Buck’s characterization of O-lan demonstrates how important women’s labor can be to the financial success of her family. O-lan performs valuable domestic labor, and she increases Wang Lung’s wealth by helping him work in the field. For this reason, it is ironic that Wang Lung is disappointed in O-lan’s unbound feet. Women with bound feet have difficulty standing and walking and could never perform work such as O-lan’s. Wang Lung desires a woman with bound feet as a status symbol, but only through having a wife who could work is Wang Lung able to attain the riches a woman with bound feet was supposed to represent.
2. Why does O-lan smother the second infant daughter born to her and Wang Lung? To what extent does O-lan’s cultural and economic context lessen what might otherwise appear to be a horrible and unforgivable crime?

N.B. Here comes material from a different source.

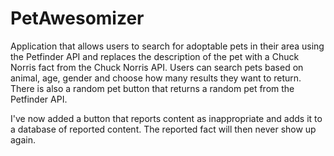 # PetAwesomizer
Application that allows users to search for adoptable pets in their area using the Petfinder API and replaces the description of the pet with a Chuck Norris fact from the Chuck Norris API.
Users can search pets based on animal, age, gender and choose how many results they want to return. There is also a random pet button that returns a random pet from the Petfinder API.

I've now added a button that reports content as inappropriate and adds it to a database of reported content. The reported fact will then never show up again.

It might be tempting to condemn O-lan for smothering her infant, but it is necessary to consider her circumstances. She is already the mother of two sons and a daughter, and the family is living under the burden of a terrible famine; they are in danger of starving to death, and the newborn baby is likely to die a much more painful death by starvation, should she live. O-lan cannot count on having enough nourishment to nurse this baby; should she try to nurse the infant, she might die. Her three young children still depend heavily on her, and it is unlikely that they would survive if she died. Just as the threat of starvation drives Wang Lung’s neighbors to raid his home, the same threat drives O-lan to kill her own child.
3. Why does Wang Lung endure his uncle’s demands?
It might seem strange to Western readers that Wang Lung would endure his lazy, wasteful uncle’s exploitation. However, in traditional Chinese culture, respect for the elder generation is extremely important. Not only was Wang Lung raised with these values, but he recognizes that his society would look down on him were he to break with tradition. He must allow himself to be exploited by his uncle if he wants to maintain his reputation within his community.
1. How does Buck satirize Western Christian missionaries in the novel?
2. What does Wang Lung’s family’s gradual disconnection from the land say about their moral position and their hopes for future success? Explain what you think happens to Wang Lung’s family after the close of the novel.
3. How are Wang Lung and his oldest son alike? Given the similarities in their characters, why do they come into conflict?
4. Why does Wang Lung decide to move into the Hwang family’s house in town? What does such a move signify for him?